Saved entries
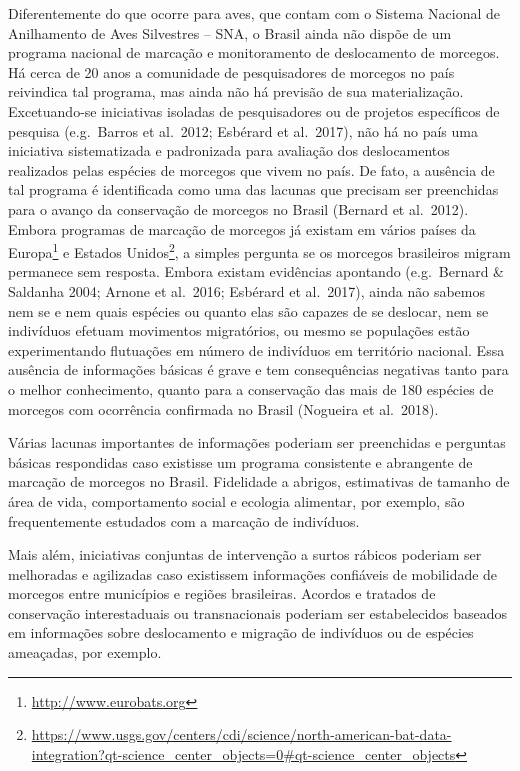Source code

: \documentclass[
  oneside]{scrbook}
\DeclareRobustCommand{\href}[2]{#2\footnote{\url{#1}}}
\begin{document}
Diferentemente do que ocorre para aves, que contam com o Sistema Nacional de Anilhamento de Aves Silvestres -- SNA, o Brasil ainda não dispõe de um programa nacional de marcação e monitoramento de deslocamento de morcegos. Há cerca de 20 anos a comunidade de pesquisadores de morcegos no país reivindica tal programa, mas ainda não há previsão de sua materialização. Excetuando-se iniciativas isoladas de pesquisadores ou de projetos específicos de pesquisa (e.g.~Barros et al.~2012; Esbérard et al.~2017), não há no país uma iniciativa sistematizada e padronizada para avaliação dos deslocamentos realizados pelas espécies de morcegos que vivem no país. De fato, a ausência de tal programa é identificada como uma das lacunas que precisam ser preenchidas para o avanço da conservação de morcegos no Brasil (Bernard et al.~2012). Embora programas de marcação de morcegos já existam em vários países da \href{http://www.eurobats.org}{Europa} e \href{https://www.usgs.gov/centers/cdi/science/north-american-bat-data-integration?qt-science_center_objects=0\#qt-science_center_objects}{Estados Unidos}, a simples pergunta se os morcegos brasileiros migram permanece sem resposta. Embora existam evidências apontando (e.g.~Bernard \& Saldanha 2004; Arnone et al.~2016; Esbérard et al.~2017), ainda não sabemos nem se e nem quais espécies ou quanto elas são capazes de se deslocar, nem se indivíduos efetuam movimentos migratórios, ou mesmo se populações estão experimentando flutuações em número de indivíduos em território nacional. Essa ausência de informações básicas é grave e tem consequências negativas tanto para o melhor conhecimento, quanto para a conservação das mais de 180 espécies de morcegos com ocorrência confirmada no Brasil (Nogueira et al.~2018).

Várias lacunas importantes de informações poderiam ser preenchidas e perguntas básicas respondidas caso existisse um programa consistente e abrangente de marcação de morcegos no Brasil. Fidelidade a abrigos, estimativas de tamanho de área de vida, comportamento social e ecologia alimentar, por exemplo, são frequentemente estudados com a marcação de indivíduos.

Mais além, iniciativas conjuntas de intervenção a surtos rábicos poderiam ser melhoradas e agilizadas caso existissem informações confiáveis de mobilidade de morcegos entre municípios e regiões brasileiras. Acordos e tratados de conservação interestaduais ou transnacionais poderiam ser estabelecidos baseados em informações sobre deslocamento e migração de indivíduos ou de espécies ameaçadas, por exemplo.
\end{document}
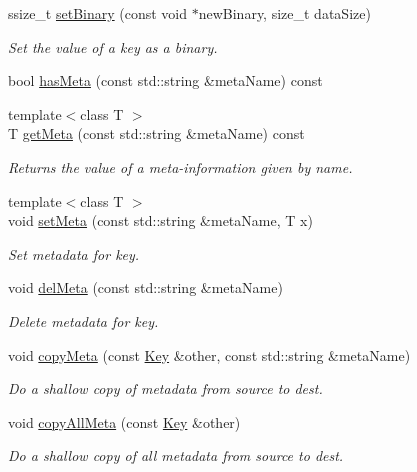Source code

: \begin{DoxyCompactItemize}
ssize\+\_\+t \hyperlink{classkdb_1_1Key_af7211129a4b95f4d1e335dcd06e9bf0a}{set\+Binary} (const void $\ast$new\+Binary, size\+\_\+t data\+Size)
\begin{DoxyCompactList}\small\item\em Set the value of a key as a binary. \end{DoxyCompactList}\item 
bool \hyperlink{classkdb_1_1Key_ae3c3228bd66be9013a8d686e57aed64b}{has\+Meta} (const std\+::string \&meta\+Name) const
\item 
{\footnotesize template$<$class T $>$ }\\T \hyperlink{classkdb_1_1Key_acdd4e81b0565756c99826bf926fd6fe4}{get\+Meta} (const std\+::string \&meta\+Name) const
\begin{DoxyCompactList}\small\item\em Returns the value of a meta-\/information given by name. \end{DoxyCompactList}\item 
{\footnotesize template$<$class T $>$ }\\void \hyperlink{classkdb_1_1Key_a4c5a3d463127ade0b766c4298002daa3}{set\+Meta} (const std\+::string \&meta\+Name, T x)
\begin{DoxyCompactList}\small\item\em Set metadata for key. \end{DoxyCompactList}\item 
void \hyperlink{classkdb_1_1Key_a2305da805095605aca38d53f2733fb57}{del\+Meta} (const std\+::string \&meta\+Name)
\begin{DoxyCompactList}\small\item\em Delete metadata for key. \end{DoxyCompactList}\item 
void \hyperlink{classkdb_1_1Key_a53f6d2196a7f17c4bdc544207bdc5f4c}{copy\+Meta} (const \hyperlink{classkdb_1_1Key}{Key} \&other, const std\+::string \&meta\+Name)
\begin{DoxyCompactList}\small\item\em Do a shallow copy of metadata from source to dest. \end{DoxyCompactList}\item 
void \hyperlink{classkdb_1_1Key_aec0910bf293db33deac6a3f81359cb48}{copy\+All\+Meta} (const \hyperlink{classkdb_1_1Key}{Key} \&other)
\begin{DoxyCompactList}\small\item\em Do a shallow copy of all metadata from source to dest. \end{DoxyCompactList}\item 

\end{DoxyCompactItemize}
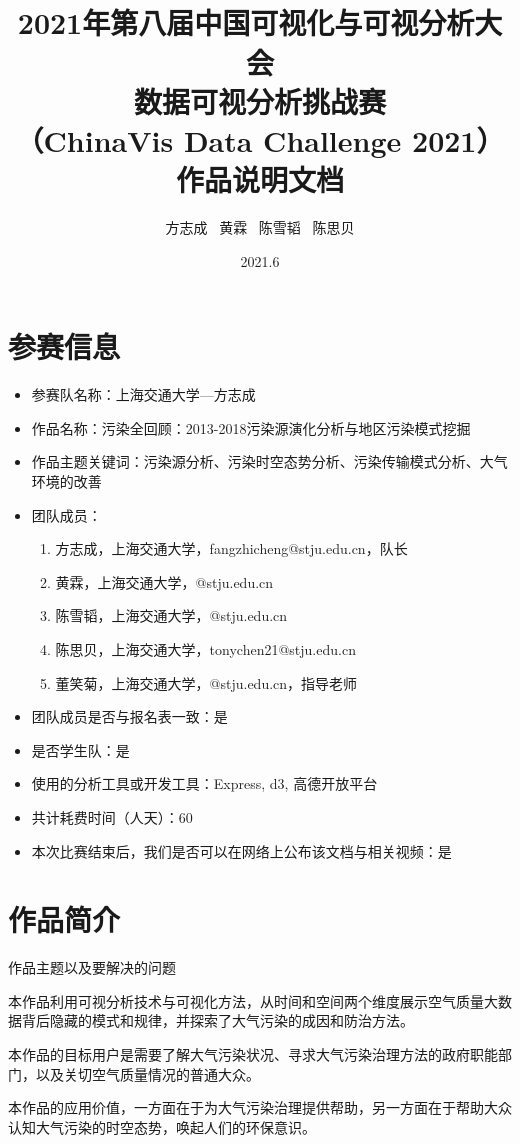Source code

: \documentclass[UTF8]{ctexrep}
\title{
    \horrule{0.5pt} \\[0.4cm]
    \huge 2021年第八届中国可视化与可视分析大会\\
    数据可视分析挑战赛\\
    （ChinaVis Data Challenge 2021）\\
    作品说明文档\\
    \horrule{2pt}
}
\author{
    方志成 \ 黄霖 \ 陈雪韬 \ 陈思贝
}
\date{
    2021.6
}
\begin{document}
    \maketitle

    \section{参赛信息}

    \begin{itemize}
        \item 参赛队名称：上海交通大学—方志成
        \item 作品名称：污染全回顾：2013-2018污染源演化分析与地区污染模式挖掘
        \item 作品主题关键词：污染源分析、污染时空态势分析、污染传输模式分析、大气环境的改善
        \item 团队成员：
        \begin{enumerate}
            \item 方志成，上海交通大学，fangzhicheng@stju.edu.cn，队长
            \item 黄霖，上海交通大学，@stju.edu.cn
            \item 陈雪韬，上海交通大学，@stju.edu.cn
            \item 陈思贝，上海交通大学，tonychen21@stju.edu.cn
            \item 董笑菊，上海交通大学，@stju.edu.cn，指导老师
        \end{enumerate}
        \item 团队成员是否与报名表一致：是
        \item 是否学生队：是
        \item 使用的分析工具或开发工具：Express, d3, 高德开放平台
        \item 共计耗费时间（人天）：60
        \item 本次比赛结束后，我们是否可以在网络上公布该文档与相关视频：是\\
    \end{itemize}

    \section{作品简介}

    作品主题以及要解决的问题
    \par
    本作品利用可视分析技术与可视化方法，从时间和空间两个维度展示空气质量大数据背后隐藏的模式和规律，并探索了大气污染的成因和防治方法。
    \par
    本作品的目标用户是需要了解大气污染状况、寻求大气污染治理方法的政府职能部门，以及关切空气质量情况的普通大众。
    \par
    本作品的应用价值，一方面在于为大气污染治理提供帮助，另一方面在于帮助大众认知大气污染的时空态势，唤起人们的环保意识。\\
\end{document}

Try it =
Please show the lines in the entries above that hold the string "dest".

Answer for the task =
\begin{DoxyCompactList}\small\item\em Do a shallow copy of metadata from source to dest. \end{DoxyCompactList}\item 
\begin{DoxyCompactList}\small\item\em Do a shallow copy of all metadata from source to dest. \end{DoxyCompactList}\item 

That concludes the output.